Members of the conservation commission attended the selectmen's meeting on Tuesday expecting to be criticized and possibly insulted for a decision they'd been forced to make based on inadequate information. We had not been summoned, but presented ourselves to report, as civil and rational colleagues, if the board had any questions or comments.
We are technically appointed by the select board. They could fire us and form a new commission if they chose. I do my best to help here, but if the town leaders decide that a less active and committed commission reflects the will of the citizens better, they have the power to take that controversial step. I can certainly find other ways to keep busy during the declining years of life on Earth.
We were not on the agenda. The board would only have received our decision that afternoon. We were there as a courtesy in case they wanted to address any of their concerns immediately.
Apparently they did not.
I had to leave before the end because of a previously scheduled personal commitment. Before I left I watched them govern for a while.

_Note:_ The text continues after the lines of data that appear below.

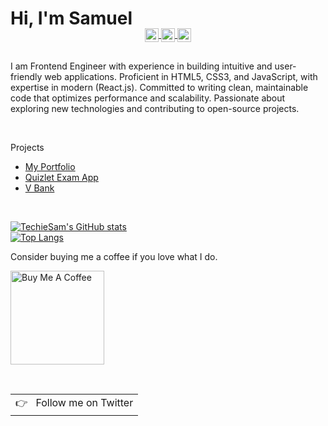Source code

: # Hi, I'm Samuel

<div align="right">
  <a href="https://techie-sam.vercel.app">
  </a>
</div>

<p align="center">
  <a href="https://techie-sam.vercel.app">
  </a>
</p>

<p align="center" style="margin: -20px 0 30px">
    <a href="https://www.instagram.com/techie-sam/" target="_blank">
    <img align="center" alt="Techie Sam Instagram" width="22px" src="https://raw.githubusercontent.com/hussainweb/hussainweb/main/icons/instagram.png" />
    </a>
    </a>
    <a href="https://twitter.com/techie_sam" target="_blank">
    <img align="center" alt="Techie Sam | Twitter" width="22px" src="https://raw.githubusercontent.com/peterthehan/peterthehan/master/assets/twitter.svg" />
    </a>
    <a href="https://www.linkedin.com/in/techie-sam/" target="_blank">
    <img align="center" alt="Techie Sam LinkedIN" width="22px" src="https://raw.githubusercontent.com/peterthehan/peterthehan/master/assets/linkedin.svg" />
    </a>
</p>

I am Frontend Engineer with experience in building intuitive and user-friendly web applications. Proficient in HTML5, CSS3, and JavaScript, with expertise in modern (React.js). Committed to writing clean, maintainable code that optimizes performance and scalability. Passionate about exploring new technologies and contributing to open-source projects.

<br />

Projects 
* [My Portfolio](https://techiesam.vercel.app) 
* [Quizlet Exam App](https://quizlet001.vercel.app) 
* [V Bank](https://vbank.vercel.app) 

<br />

[![TechieSam's GitHub stats](https://github-readme-stats.vercel.app/api?username=techie-sam&theme=transparent&show_icons=true)](https://github.com/techie-sam/github-readme-stats) <br>
[![Top Langs](https://github-readme-stats.vercel.app/api/top-langs/?username=techie-sam&theme=transparent&show_icons=true)](https://github.com/techie-sam/github-readme-stats)

Consider buying me a coffee if you love what I do.

<a href="https://www.buymeacoffee.com/techiesam" target="_blank"><img src="https://cdn.buymeacoffee.com/buttons/v2/default-red.png" alt="Buy Me A Coffee" width="150" ></a>

<br />
<a href="https://twitter.com/techie-sam">
  <table align="right">
      <tr>
          <td>
            👉 &nbsp;&nbsp;Follow me on Twitter
          </td>
      </tr>
  </table>
</a>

It's a strange little anti-government government. These people are paid with our tax dollars, which makes them kin to all in that position, but their caustic comments and eye rolls about the feds and state officials clearly showed that they do not sense it.
The chair of the board walks a convoluted tightrope above his constituency here in town. As referred to in an earlier post, the small population here holds the width of viewpoints held in the national population. We have tree-hugging socialists and gun-toting authority-haters. Interestingly, both these polar opposites get together to agree on the basics like road maintenance and other routine functions of the community before returning their customary scathing assessments of each other's mental competence.
The select board does not hold this place together so much as balance on top of the constant minor earthquake. The political speech is a caricature, the duplicity almost instantaneous, as people come forward who have very different positions. Politicians aren't lying, they're just trying to reflect the desires of whoever is in front of them at that moment. Sensitive to the entire audience, this board leans in an anti-government direction and praises property rights and jobs over environmental protection. The environmentalists are used to taking crap and being dismissed. Apparently we can take it and always will. The sad fact is, they're right. Short-sighted, selfish people who are willing to act out and destroy things always get attention over the small, the peaceful, and the hard to understand. If something is hard to understand, get angry at it and order it to become simple! And spout a catch phrase when you do it.
I don't say it's easy to govern, especially when you can face a room packed with angry neighbors. They also stop you in the grocery store, the post office and on the road. Not me, mind you. The board and commission on which I serve tend to function mostly ignored. But the selectmen are the headliners. They become the lightning rod. I've seen the chairman go from being a quiet but open person to someone not vastly, but noticeably, more guarded and angry.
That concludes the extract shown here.